Plant parasitic nematodes cause serious economic damage to many agricultural crops around the world. The nematodes in this group are microscopic worms and in general are obligate parasites of plants. They feed mostly on the roots of host plants; however, several genera are known to parasitize above-ground parts including stems, leaves and flowers as well. Almost all the plant species of economic importance are susceptible to infection by some species of nematodes. For example, root knot nematodes (RKN), (Meloidogyne spp.) are capable of parasitizing more than 3,000 species of crop plants.
The symptoms due to parasitic nematode injury vary widely depending on the plant host, the nematode species, the age of the plant, geographical location and climatic and external environmental conditions. In general, an overall patchy appearance of crop plants in a field is considered to be indicative of nematode infestation. More specifically, nematode injury can manifest itself, for example, as galling of the roots (abnormal swelling in the tissue due to rapid multiplication of cells in the cortical region) caused by species of root knot (Meloidogyne spp.) and cyst (Heterodera spp.). Nematodes can also be vectors of plant viruses and are also known to induce disease complexes, predisposing plants to infection by other plant pathogenic fungi and bacteria.
Chemical nematicides, either soil fumigants or non-fumigants, have been in use for many years and are among the few feasible options for countering nematodes. At present, repeated applications of synthetic chemicals to the field are required prior to planting the crop. These chemicals are extremely toxic to non-target organisms besides nematodes and many of them may pose serious threats to the environment. Because of these downfalls, there is a need for effective nematicides with low toxicity.
Plant essential oils, which do not present any known risk to humans or to the environment, are qualified for an exemption as minimum risk pesticides and are listed in 40 C.F.R. §152.25 (b). However, high volatility, phytotoxicity and low water solubility of some oils have limited their use in crop protection.
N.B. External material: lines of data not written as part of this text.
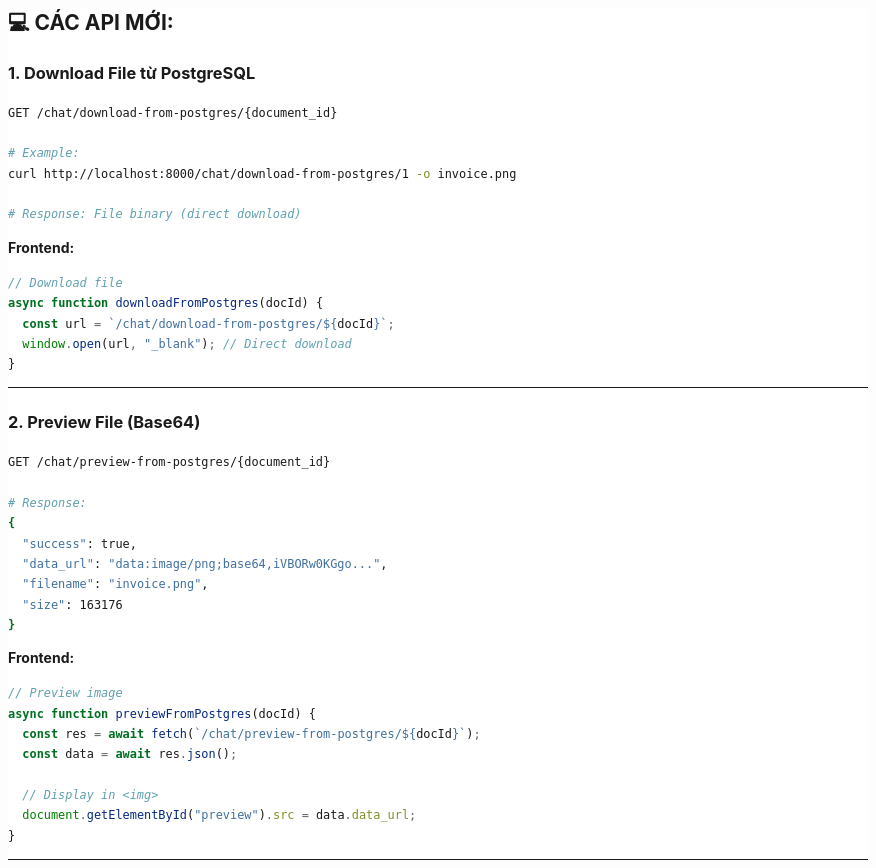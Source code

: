 
## 💻 **CÁC API MỚI:**

### **1. Download File từ PostgreSQL**

```bash
GET /chat/download-from-postgres/{document_id}

# Example:
curl http://localhost:8000/chat/download-from-postgres/1 -o invoice.png

# Response: File binary (direct download)
```

**Frontend:**

```javascript
// Download file
async function downloadFromPostgres(docId) {
  const url = `/chat/download-from-postgres/${docId}`;
  window.open(url, "_blank"); // Direct download
}
```

---

### **2. Preview File (Base64)**

```bash
GET /chat/preview-from-postgres/{document_id}

# Response:
{
  "success": true,
  "data_url": "data:image/png;base64,iVBORw0KGgo...",
  "filename": "invoice.png",
  "size": 163176
}
```

**Frontend:**

```javascript
// Preview image
async function previewFromPostgres(docId) {
  const res = await fetch(`/chat/preview-from-postgres/${docId}`);
  const data = await res.json();

  // Display in <img>
  document.getElementById("preview").src = data.data_url;
}
```

---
The nematicidal activity of cinnamaldehyde is known. For example, ProGuard® 30% Cinnamaldehyde Plowable Insecticide, Miticide and Fungicide (U.S. Pat. Nos. 6,750,256 B1 and 6,251,951 B1) demonstrates that cinnamaldehyde has nematicidal activity in the presence of a 2% Tween 80 and 6% NaHCO3. However, a disadvantage of this commercial product is that it contains the chemical preservative o-phenylphenol. Further, cinnamaldehyde may result in plant phytotoxicity especially when used at rates high enough to provide nematode protection (500 ppm and above).
Garlic extract may be known to control nematodes, however, the cost of garlic extract is too prohibitive to be a practical solution to nematode infestation of a field. Further, garlic extract formulations are often aqueous and the stability of the active components in aqueous preparations is questionable.
U.S. Pat. No. 4,978,686 (“the '686 patent”) suggests a composition comprising cinnamaldehyde, an antioxidant, an emulsifier, and water. However, the '686 patent does not teach or suggest the use of cinnamaldehyde with ailicin formulated together to provide superior nematicdial activity.
Accordingly, there is a need to develop a safe, easy-to-use, cost-effective delivery system, so as to improve the biological effectiveness of plant essential oils/plant extracts, for agricultural applications. There is especially need for an effective and environmentally safe nematicide formulation.